By Pastor Tracey Leslie
Scripture: Psalm 139:1-18
Last week on Facebook I read about the passing of my high school choral director, Donald Batiste. In 6th grade, I signed up for chorus. Soon my parents learned that Mr. Batiste taught piano lessons and asked if he would be my teacher. In middle school, I was socially awkward and terribly unsure of myself and who I was meant to be… as so many of us were at that age. It wasn’t long before Mr. Batiste asked me if I would be willing to accompany the school chorus. The offer both terrified me and thrilled me simultaneously. That one choral selection became many over time and, by the end of senior year, about 90% of what both the Junior and Senior High choruses performed was accompanied by me. Mr. Batiste also trusted me to rehearse the small vocal ensemble when his schedule required him to, impossibly, be in two places at one time. I owe a lot to Mr. Batiste. But, what I didn’t realize during high school was that Mr. Batiste was helping me discover something unique and basic about the person God had created me to be. I am a collaborator. I didn’t remain a professional accompanist, but to this day, any project, task, or activity is more enjoyable to me when I work on it with someone. Later this month I’ll begin Coaching training with the conference. The first required text for the training is a book entitled “Co-active Coaching.” Or as they define it in the book, collaborative coaching.
Psalm 139 is a beautiful celebration of how we are uniquely formed and “hand-crafted,” so to speak, by our creator. Some bible scholars speculate that the author of the Psalm was being falsely accused or maligned by others. The psalm, however, celebrates that, whatever others may think of us, God knows us intimately because God is the one who made us. Or, as one bible scholar puts it: this psalm is a poetic proclamation that “the divine you knows me.”[i]

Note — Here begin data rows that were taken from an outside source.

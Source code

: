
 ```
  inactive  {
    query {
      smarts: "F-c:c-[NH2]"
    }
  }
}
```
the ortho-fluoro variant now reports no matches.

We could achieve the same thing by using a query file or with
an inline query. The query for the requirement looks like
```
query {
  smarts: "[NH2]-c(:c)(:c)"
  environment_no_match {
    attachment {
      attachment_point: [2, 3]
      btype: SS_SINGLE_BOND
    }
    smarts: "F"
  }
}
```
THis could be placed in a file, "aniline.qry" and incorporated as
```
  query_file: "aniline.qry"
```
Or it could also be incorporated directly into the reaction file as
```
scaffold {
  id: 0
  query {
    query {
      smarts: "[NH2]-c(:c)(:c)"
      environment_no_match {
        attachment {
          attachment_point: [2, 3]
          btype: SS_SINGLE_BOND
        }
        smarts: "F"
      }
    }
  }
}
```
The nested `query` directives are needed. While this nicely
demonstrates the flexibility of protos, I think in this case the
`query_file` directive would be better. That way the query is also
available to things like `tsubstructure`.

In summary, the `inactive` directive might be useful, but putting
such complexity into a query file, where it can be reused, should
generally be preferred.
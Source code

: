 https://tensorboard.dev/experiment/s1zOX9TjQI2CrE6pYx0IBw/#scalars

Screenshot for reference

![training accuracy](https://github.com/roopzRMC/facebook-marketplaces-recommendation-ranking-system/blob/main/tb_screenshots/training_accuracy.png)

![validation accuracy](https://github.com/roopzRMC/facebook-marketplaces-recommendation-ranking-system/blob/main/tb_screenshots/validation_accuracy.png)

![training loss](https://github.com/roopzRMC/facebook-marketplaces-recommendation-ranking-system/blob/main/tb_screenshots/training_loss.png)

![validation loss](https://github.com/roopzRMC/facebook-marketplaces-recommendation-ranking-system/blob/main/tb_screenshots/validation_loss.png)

Our scripture, from beginning to end, affirms the value of humanity. In Genesis 1, the first account of creation, as God beholds his creation, stage by stage, he accesses at each step along the way that it is good… until God makes humankind in his own image. Then, God sees and evaluates that it is “very good.”[ii] As Christians, we affirm our faith in an incarnate God, one who chose to take on human flesh and form and live among us. We believe that each one of us is fearfully and wonderfully made, lovingly knit together by the hands of our Creator. The Hebrew word used in verse 13, stating that God has “formed” us is the same word used of God’s action in forming the chosen people, Israel. In the book of Deuteronomy, just before his death, Moses recites a song in which he celebrates God’s faithful and loving care for the people of Israel and admonishes them to be faithful to God, declaring, “Is the Lord not your father, who formed you, who made you and established you.”[iii]
We are, as individuals and as a faith community, carefully and lovingly formed by God.
And yet, our forms are finite and fragile and we find ourselves living in a sometimes brutal world. The apostle Paul said it like this: “…we have this treasure in clay jars…”[iv] Paul uses this metaphor of our bodies being like earthen or clay jars when he writes to the Christians in Corinth. It was a metaphor which would have had great meaning for them. You see, Corinth was a city well known for a type of pottery lamp. The clay was stretched very thin which made it excellent for allowing light to shine through. And so, Paul likens the Corinthian Christians to these clay lamps. The glory of Christ, the light of the world, shines through them. Yet, they are still fragile and finite. Like this thin pottery, our bodies are easily shattered by sickness, tragedy, violence, and suffering.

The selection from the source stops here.